Lecture 3: Cost Estimation¶
Workflow:¶
In this course, and in your careers, you will be faced with questions and with data. Your data workflow is how you apply the data to those questions.
- Please keep in mind that there is no perfect approach here, we have a set of tools that we use to find answers and make reccomendations.
- Every approach has strengths and limitations, so the best approach will change with each question and with the data that you face.
- A good workflow will generate answers, and more questions.
- A good workflow will help you express what you know, how well you know it, and what you do not know.
We are going to review three workflows. A "Data Scientist", a "Statistician", and a "Managerial Accountant".
A "Data Science" Workflow¶
O.S.E.M.I.¶
- Obtain data: includes determining what data measures the things that you are interested in understanding. This can be from internal or external sources.
- Scrub data: look at the data and figure out how to make it usefull. In the simple case of our assignments this is as straightforward a simply moving the data from Canvas into Excel or Python.
- Explore data: includes informal plotting, viewing (like actually looking at the data), and etc. the goal at this point is to understand the arrangement and features of the data. This step can raise questions that we might want to answer quickly by discussing with others. This is things like "why are the data for Feb missing?" or "what units do we measure fuel consumption in?"
- Model data: here we are trying to formalize patterns, estimating relationships between variables and thinking about the conditions under which these relationships hold and do not hold.
- Interpret data: this is the reporting, communication, and decision making step! Here we decide which information to base our decisions on, or how we are going to present our recommendations.
How this workflow actually 'flows':¶

A "Statistician's" workflow:¶
- First step: Plotting the data start with scatter plots and time-series plots. This will help you see if things are wrong, as well as helping you develop your intuition about which variables are related, and which variables are changing over time.
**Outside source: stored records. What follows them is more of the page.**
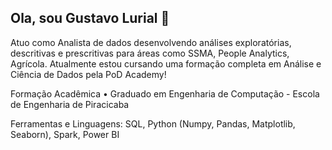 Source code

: ## Ola, sou Gustavo Lurial 👋

Atuo como Analista de dados desenvolvendo análises exploratórias, descritivas e prescritivas para áreas como SSMA, People Analytics, Agrícola. Atualmente estou cursando uma formação completa em Análise e Ciência de Dados pela PoD Academy!

Formação Acadêmica
• Graduado em Engenharia de Computação - Escola de Engenharia de Piracicaba

Ferramentas e Linguagens:
SQL, Python (Numpy, Pandas, Matplotlib, Seaborn), Spark, Power BI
- Do you see the patterns you expect? Do you see any unexpected patterns?
- How much variation is there in the data? i.e. are there factors that are not on the graph that drive the relationship?
Second Step: Statistical Modeling fit a model to the data.
Third Step: Use the graph to understand the model
- Are there problems that we missed before? Can we make meaningful inferences? Can we use this model as a planning tool?
- This means plotting the data and the model.
Fourth Step: Improve the model and gather more data
A management accountant's workflow¶
- Stage 0: Choose the dependent variable.
- Stage 1: Identify potential drivers (allocation bases).
- Stage 2: Identify the underlying cost behavior for all budgetary expense line items.
- Stage 3: Plot and analyze the data.
- Stage 4: Estimate the cost function.
- Stage 5: Test the cost function against the data.
- Plot the data and the model.
- Stage 6: Find the most simple functional model.
- This might not be the only model you use, but this will be the one you present first.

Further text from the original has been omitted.